● **Exercise prompt**
Extract all lines in the data that contain the word "MetadataInfo".

● **Provided material**
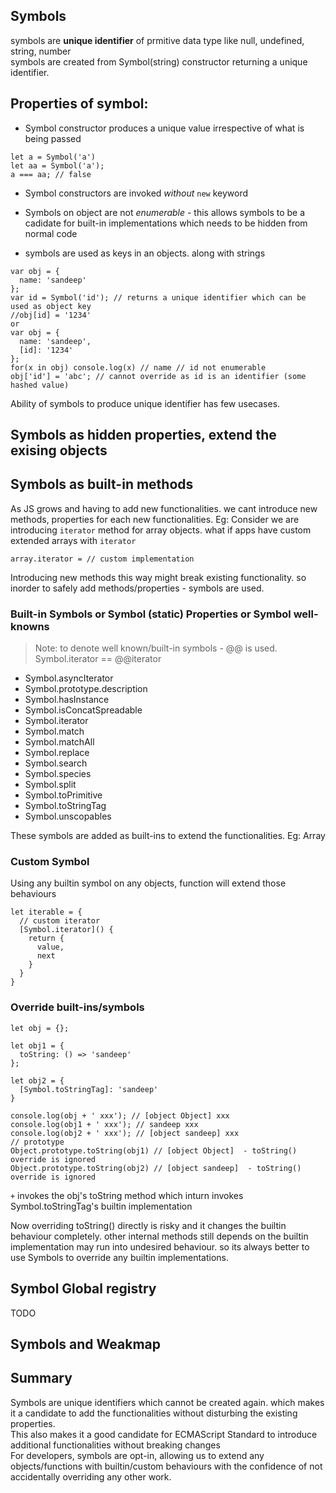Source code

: ## Symbols

symbols are **unique identifier** of prmitive data type like null, undefined, string, number  
symbols are created from Symbol(string) constructor returning a unique identifier. 

## Properties of symbol: 
- Symbol constructor produces a unique value irrespective of what is being passed
```
let a = Symbol('a')
let aa = Symbol('a');
a === aa; // false
```
- Symbol constructors are invoked *without* `new` keyword

- Symbols on object are not *enumerable* - this allows symbols to be a cadidate for built-in implementations which needs 
to be hidden from normal code
- symbols are used as keys in an objects. along with strings
```
var obj = {
  name: 'sandeep'
};
var id = Symbol('id'); // returns a unique identifier which can be used as object key
//obj[id] = '1234'
or 
var obj = {
  name: 'sandeep',
  [id]: '1234'
};
for(x in obj) console.log(x) // name // id not enumerable
obj['id'] = 'abc'; // cannot override as id is an identifier (some hashed value)
```

Ability of symbols to produce unique identifier has few usecases. 

## Symbols as hidden properties, extend the exising objects
## Symbols as built-in methods
As JS grows and having to add new functionalities. we cant introduce new methods, properties for each new functionalities.
Eg: Consider we are introducing `iterator` method for array objects. what if apps have custom extended arrays with `iterator`

```
array.iterator = // custom implementation
```
Introducing new methods this way might break existing functionality. so inorder to safely add methods/properties - symbols are used.


### Built-in Symbols or Symbol (static) Properties or Symbol well-knowns
> Note: to denote well known/built-in symbols - @@ is used. Symbol.iterator == @@iterator

- Symbol.asyncIterator
- Symbol.prototype.description
- Symbol.hasInstance
- Symbol.isConcatSpreadable
- Symbol.iterator
- Symbol.match
- Symbol.matchAll
- Symbol.replace
- Symbol.search
- Symbol.species
- Symbol.split
- Symbol.toPrimitive
- Symbol.toStringTag
- Symbol.unscopables

These symbols are added as built-ins to extend the functionalities. Eg: Array

### Custom Symbol
Using any builtin symbol on any objects, function will extend those behaviours
```
let iterable = {
  // custom iterator
  [Symbol.iterator]() {
    return {
      value,
      next
    }
  }
}
```

### Override built-ins/symbols
```
let obj = {};

let obj1 = {
  toString: () => 'sandeep'
};

let obj2 = {
  [Symbol.toStringTag]: 'sandeep' 
}

console.log(obj + ' xxx'); // [object Object] xxx
console.log(obj1 + ' xxx'); // sandeep xxx
console.log(obj2 + ' xxx'); // [object sandeep] xxx
// prototype
Object.prototype.toString(obj1) // [object Object]  - toString()  override is ignored
Object.prototype.toString(obj2) // [object sandeep]  - toString()  override is ignored

```
`+` invokes the obj's toString method which inturn invokes Symbol.toStringTag's builtin implementation

Now overriding toString() directly is risky and it changes the builtin behaviour completely. other internal methods
still depends on the builtin implementation may run into undesired behaviour. so its always better to use Symbols to override 
any builtin implementations.


## Symbol Global registry
TODO

## Symbols and Weakmap

## Summary

Symbols are unique identifiers which cannot be created again. which makes it a candidate to add the functionalities without
disturbing the existing properties.  
This also makes it a good candidate for ECMAScript Standard to introduce additional functionalities without breaking changes  
For developers, symbols are opt-in, allowing us to extend any objects/functions with builtin/custom behaviours with the confidence of not accidentally overriding any other work.  


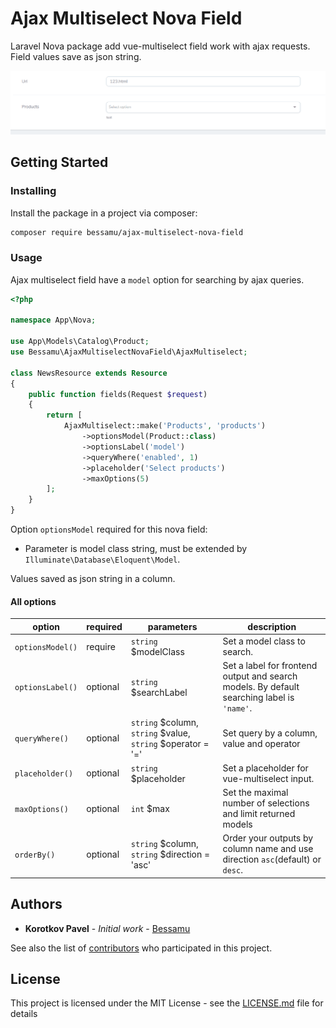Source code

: # Ajax Multiselect Nova Field
Laravel Nova package add vue-multiselect field work with ajax requests. Field values save as json string.
  
![](docs/ajax-request.gif)

## Getting Started
### Installing

Install the package in a project via composer:

```bash
composer require bessamu/ajax-multiselect-nova-field
```

### Usage

Ajax multiselect field have a `model` option for searching by ajax queries.

```php
<?php

namespace App\Nova;

use App\Models\Catalog\Product;
use Bessamu\AjaxMultiselectNovaField\AjaxMultiselect;

class NewsResource extends Resource
{
    public function fields(Request $request)
    {
        return [
            AjaxMultiselect::make('Products', 'products')
                ->optionsModel(Product::class)
                ->optionsLabel('model')
                ->queryWhere('enabled', 1)
                ->placeholder('Select products')
                ->maxOptions(5)
        ];
    }
}
```
Option `optionsModel` required for this nova field:

- Parameter is model class string, must be extended by `Illuminate\Database\Eloquent\Model`. 

Values saved as json string in a column.

#### All options

| option           | required | parameters             | description                                                                                          |
|------------------|----------|------------------------|------------------------------------------------------------------------------------------------------|
| `optionsModel()` | require  | `string` $modelClass   | Set a model class to search.                                                                         |
| `optionsLabel()` | optional | `string` $searchLabel  | Set a label for frontend output and search models. By default searching label is `'name'`.           |
| `queryWhere()`   | optional | `string` $column, `string` $value, `string` $operator = '=' | Set query by a column, value and operator                       |
| `placeholder()`  | optional | `string` $placeholder  | Set a placeholder for vue-multiselect input.                                                         |
| `maxOptions()`   | optional | `int` $max             | Set the maximal number of selections and limit returned models                                       | 
| `orderBy()`      | optional | `string` $column, `string` $direction = 'asc' | Order your outputs by column name and use direction `asc`(default) or `desc`.| 


## Authors

* **Korotkov Pavel** - *Initial work* - [Bessamu](https://github.com/Bessamu)

See also the list of [contributors](https://github.com/Bessamu/ajax-multiselect-nova-field/graphs/contributors) who participated in this project.

## License

This project is licensed under the MIT License - see the [LICENSE.md](LICENSE.md) file for details
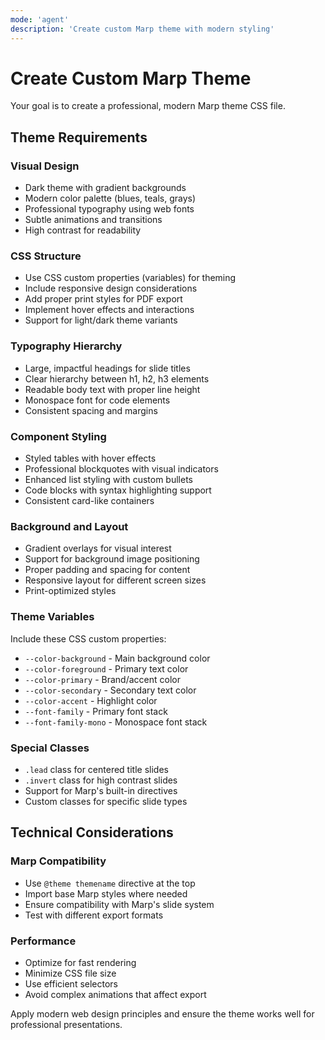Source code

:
```yaml
---
mode: 'agent'
description: 'Create custom Marp theme with modern styling'
---
```


# Create Custom Marp Theme

Your goal is to create a professional, modern Marp theme CSS file.

## Theme Requirements

### Visual Design
- Dark theme with gradient backgrounds
- Modern color palette (blues, teals, grays)
- Professional typography using web fonts
- Subtle animations and transitions
- High contrast for readability

### CSS Structure
- Use CSS custom properties (variables) for theming
- Include responsive design considerations
- Add proper print styles for PDF export
- Implement hover effects and interactions
- Support for light/dark theme variants

### Typography Hierarchy
- Large, impactful headings for slide titles
- Clear hierarchy between h1, h2, h3 elements
- Readable body text with proper line height
- Monospace font for code elements
- Consistent spacing and margins

### Component Styling
- Styled tables with hover effects
- Professional blockquotes with visual indicators
- Enhanced list styling with custom bullets
- Code blocks with syntax highlighting support
- Consistent card-like containers

### Background and Layout
- Gradient overlays for visual interest
- Support for background image positioning
- Proper padding and spacing for content
- Responsive layout for different screen sizes
- Print-optimized styles

### Theme Variables
Include these CSS custom properties:
- `--color-background` - Main background color
- `--color-foreground` - Primary text color
- `--color-primary` - Brand/accent color
- `--color-secondary` - Secondary text color
- `--color-accent` - Highlight color
- `--font-family` - Primary font stack
- `--font-family-mono` - Monospace font stack

### Special Classes
- `.lead` class for centered title slides
- `.invert` class for high contrast slides
- Support for Marp's built-in directives
- Custom classes for specific slide types

## Technical Considerations

### Marp Compatibility
- Use `@theme themename` directive at the top
- Import base Marp styles where needed
- Ensure compatibility with Marp's slide system
- Test with different export formats

### Performance
- Optimize for fast rendering
- Minimize CSS file size
- Use efficient selectors
- Avoid complex animations that affect export

Apply modern web design principles and ensure the theme works well for professional presentations.

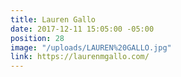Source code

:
 ```yaml
---
title: Lauren Gallo
date: 2017-12-11 15:05:00 -05:00
position: 28
image: "/uploads/LAUREN%20GALLO.jpg"
link: https://laurenmgallo.com/
---
```


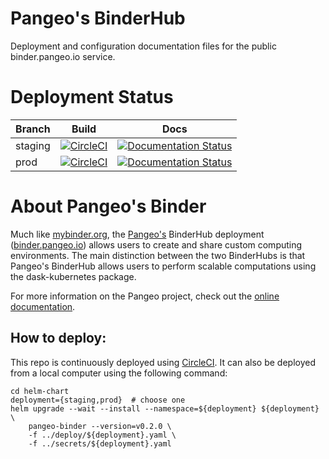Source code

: Pangeo's BinderHub
==================

Deployment and configuration documentation files for the public binder.pangeo.io service.


# Deployment Status

Branch | Build | Docs
-- |-- | --
staging | [![CircleCI](https://circleci.com/gh/pangeo-data/pangeo-binder/tree/staging.svg?style=svg)](https://circleci.com/gh/pangeo-data/pangeo-binder/tree/staging) | [![Documentation Status](https://readthedocs.org/projects/pangeo-binder/badge/?version=staging)](https://pangeo-binder.readthedocs.io/en/staging/?badge=staging)
prod | [![CircleCI](https://circleci.com/gh/pangeo-data/pangeo-binder/tree/prod.svg?style=svg)](https://circleci.com/gh/pangeo-data/pangeo-binder/tree/prod) | [![Documentation Status](https://readthedocs.org/projects/pangeo-binder/badge/?version=prod)](https://pangeo-binder.readthedocs.io/en/prod/?badge=prod)


# About Pangeo's Binder

Much like [mybinder.org](https://mybinder.org), the [Pangeo's](https://pangeo.io/) BinderHub deployment ([binder.pangeo.io](https://binder.pangeo.io/)) allows users to create and share custom computing environments. The main distinction between the two BinderHubs is that Pangeo's BinderHub allows users to perform scalable computations using the dask-kubernetes package.

For more information on the Pangeo project, check out the [online documentation](http://pangeo-binder.readthedocs.io/).

## How to deploy:
This repo is continuously deployed using [CircleCI](https://circleci.com/gh/pangeo-data/pangeo-binder). It can also be deployed from a local computer using the following command:
```
cd helm-chart
deployment={staging,prod}  # choose one
helm upgrade --wait --install --namespace=${deployment} ${deployment} \
    pangeo-binder --version=v0.2.0 \
    -f ../deploy/${deployment}.yaml \
    -f ../secrets/${deployment}.yaml
```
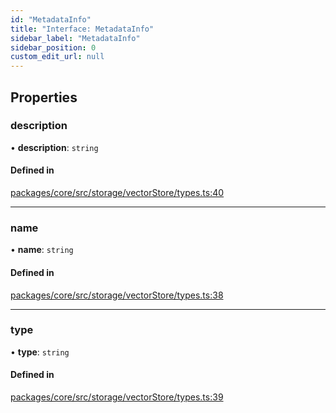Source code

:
 ```yaml
---
id: "MetadataInfo"
title: "Interface: MetadataInfo"
sidebar_label: "MetadataInfo"
sidebar_position: 0
custom_edit_url: null
---
```


## Properties

### description

• **description**: `string`

#### Defined in

[packages/core/src/storage/vectorStore/types.ts:40](https://github.com/run-llama/LlamaIndexTS/blob/3552de1/packages/core/src/storage/vectorStore/types.ts#L40)

---

### name

• **name**: `string`

#### Defined in

[packages/core/src/storage/vectorStore/types.ts:38](https://github.com/run-llama/LlamaIndexTS/blob/3552de1/packages/core/src/storage/vectorStore/types.ts#L38)

---

### type

• **type**: `string`

#### Defined in

[packages/core/src/storage/vectorStore/types.ts:39](https://github.com/run-llama/LlamaIndexTS/blob/3552de1/packages/core/src/storage/vectorStore/types.ts#L39)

● **Solved problem**
id: "MetadataInfo"
title: "Interface: MetadataInfo"
sidebar_label: "MetadataInfo"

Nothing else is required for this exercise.